La domotica… low cost

Una sola app per consentire l’utilizzo di tutti i dispositivi ad alto contenuto tecnologico disseminati per casa. Si tratta della “smart hub” ed è la soluzione grazie alla quale piccole aziende (Revolv, SmartThings, Staples) rilanciano la domotica low cost, rendendo la “casa intelligente” semplice ed alla potrata di tutti.

Oggi più che mai, infatti, si sente il bisogno di gestire con una sola applicazione per smartphone o tablet  i vari “device” (i cosiddetti dispositivi intelligenti). Qualcosa che sappia dialogare e dare comandi a distanza a lampadine(Hue della Philips), al termostato (Nest), alle “prese programmabili” (Belkin), al sistema audio (Sonos) , alle serrature  (Yale) o al piano cottura touchscreen (Whirpool). Fino ad oggi invece si è stati costretti ad utilizzare un software diverso per ogni oggetto, rendendo necessario avere sul telefonino almeno una decina di app diverse, con il risultato di scoraggiare l’utente medio e non solo. domotica[1]

Anche la Samsung ha annunciato il progetto Smart Home, capace di controllare (in futuro) tutti gli elettrodomestici con una singola applicazione.

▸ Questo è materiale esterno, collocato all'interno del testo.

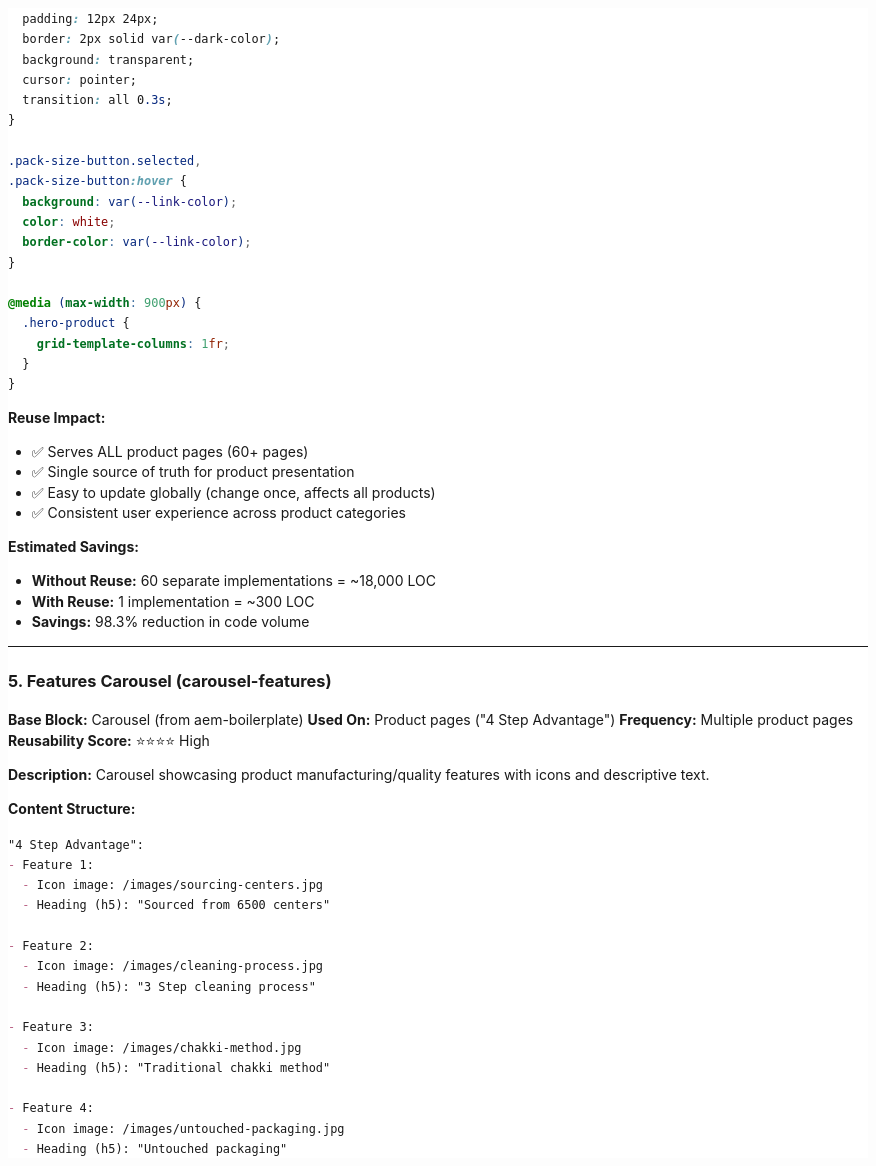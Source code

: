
 ```css
  padding: 12px 24px;
  border: 2px solid var(--dark-color);
  background: transparent;
  cursor: pointer;
  transition: all 0.3s;
}

.pack-size-button.selected,
.pack-size-button:hover {
  background: var(--link-color);
  color: white;
  border-color: var(--link-color);
}

@media (max-width: 900px) {
  .hero-product {
    grid-template-columns: 1fr;
  }
}
```

**Reuse Impact:**
- ✅ Serves ALL product pages (60+ pages)
- ✅ Single source of truth for product presentation
- ✅ Easy to update globally (change once, affects all products)
- ✅ Consistent user experience across product categories

**Estimated Savings:**
- **Without Reuse:** 60 separate implementations = ~18,000 LOC
- **With Reuse:** 1 implementation = ~300 LOC
- **Savings:** 98.3% reduction in code volume

---

### 5. Features Carousel (carousel-features)

**Base Block:** Carousel (from aem-boilerplate)
**Used On:** Product pages ("4 Step Advantage")
**Frequency:** Multiple product pages
**Reusability Score:** ⭐⭐⭐⭐ High

**Description:**
Carousel showcasing product manufacturing/quality features with icons and descriptive text.

**Content Structure:**
```markdown
"4 Step Advantage":
- Feature 1:
  - Icon image: /images/sourcing-centers.jpg
  - Heading (h5): "Sourced from 6500 centers"

- Feature 2:
  - Icon image: /images/cleaning-process.jpg
  - Heading (h5): "3 Step cleaning process"

- Feature 3:
  - Icon image: /images/chakki-method.jpg
  - Heading (h5): "Traditional chakki method"

- Feature 4:
  - Icon image: /images/untouched-packaging.jpg
  - Heading (h5): "Untouched packaging"
```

Intanto aprono il mercato aziende americane come la Revolv Smart Home Automation Solution, la State Connect, la SmartTHings (compatibile anche con un braccialetto intelligente della Jawbone), la Piper di Blacksumac che consentono di gestire contemporaneamente con prezzi accessibilissimi (dai settanta a poco più di duecento euro) più servizi domestici.